I remember them saying this was it and that baby was coming, encouraging me to keep going. I don’t think I’ve ever felt more unconditional love and admiration in one room before. Dr. Lori asked if I wanted to hold a mirror so I could see the head and I declined. I had to focus.
I felt a giant wave of relief as I pushed his head out, but was met with panic from the others. His shoulder was stuck and I had to flip over onto my hands and knees and push again - NOW.
A moment later, on December 30 at 9:13pm (yes 45 hours later), a part of me died as the best part of me came Earthside. Mike pulled him out and said,
“Babe, we have a son!” I was already weeping.
I was relieved, proud, in love, confused, exhausted, and in a complete otherworldly haze. Even as I write this three years later, I remember it like I was watching a movie of my life. I’ve never felt more infinite and connected to my true inner Self than I did in that moment. Which is good, because it means I didn’t even notice when my baby pooped all over me.
The days, weeks, months, years following that moment have been some of the most difficult, easy, transformative, frustrating, meaningful, fun, overwhelming, beautiful, simple, and complicated times of our lives. For a man who wasn’t sure he even wanted children, and a woman who wasn’t sure she’d ever be good enough to have any, we’ve come a long way.

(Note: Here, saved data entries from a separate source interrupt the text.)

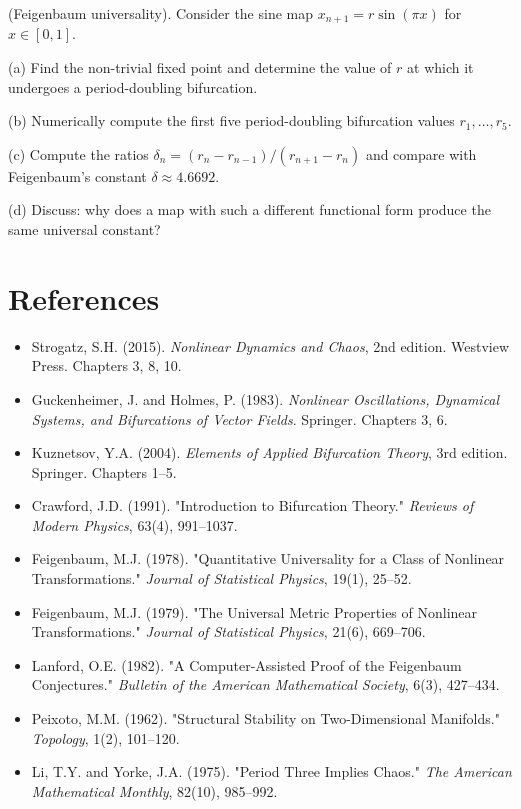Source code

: \begin{exercise}
(Feigenbaum universality). Consider the sine map $x_{n+1} = r \sin(\pi x)$ for $x \in [0, 1]$.

(a) Find the non-trivial fixed point and determine the value of $r$ at which it undergoes a period-doubling bifurcation.

(b) Numerically compute the first five period-doubling bifurcation values $r_1, \ldots, r_5$.

(c) Compute the ratios $\delta_n = (r_n - r_{n-1})/(r_{n+1} - r_n)$ and compare with Feigenbaum's constant $\delta \approx 4.6692$.

(d) Discuss: why does a map with such a different functional form produce the same universal constant?


\bigskip

\end{exercise}


\section*{References}

\begin{itemize}[nosep]
  \item Strogatz, S.H. (2015). \textit{Nonlinear Dynamics and Chaos}, 2nd edition. Westview Press. Chapters 3, 8, 10.

  \item Guckenheimer, J. and Holmes, P. (1983). \textit{Nonlinear Oscillations, Dynamical Systems, and Bifurcations of Vector Fields}. Springer. Chapters 3, 6.

  \item Kuznetsov, Y.A. (2004). \textit{Elements of Applied Bifurcation Theory}, 3rd edition. Springer. Chapters 1--5.

  \item Crawford, J.D. (1991). "Introduction to Bifurcation Theory." \textit{Reviews of Modern Physics}, 63(4), 991--1037.

  \item Feigenbaum, M.J. (1978). "Quantitative Universality for a Class of Nonlinear Transformations." \textit{Journal of Statistical Physics}, 19(1), 25--52.

  \item Feigenbaum, M.J. (1979). "The Universal Metric Properties of Nonlinear Transformations." \textit{Journal of Statistical Physics}, 21(6), 669--706.

  \item Lanford, O.E. (1982). "A Computer-Assisted Proof of the Feigenbaum Conjectures." \textit{Bulletin of the American Mathematical Society}, 6(3), 427--434.

  \item Peixoto, M.M. (1962). "Structural Stability on Two-Dimensional Manifolds." \textit{Topology}, 1(2), 101--120.

  \item Li, T.Y. and Yorke, J.A. (1975). "Period Three Implies Chaos." \textit{The American Mathematical Monthly}, 82(10), 985--992.
\end{itemize}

Our son, Matthew a.k.a. “Wiggles,” is the absolute light of both our lives. He is kind, perceptive, bright, goofy, stubborn, snuggly, determined, and positively bursting with love and life. While parenting him proves to be the biggest challenge we’ve faced both personally and as a couple, it’s also the biggest joy. I love knowing that someday we’ll look back on this part of our lives and know just how special it was.
Matthew if you ever read this, know that you will always hold my heart in yours.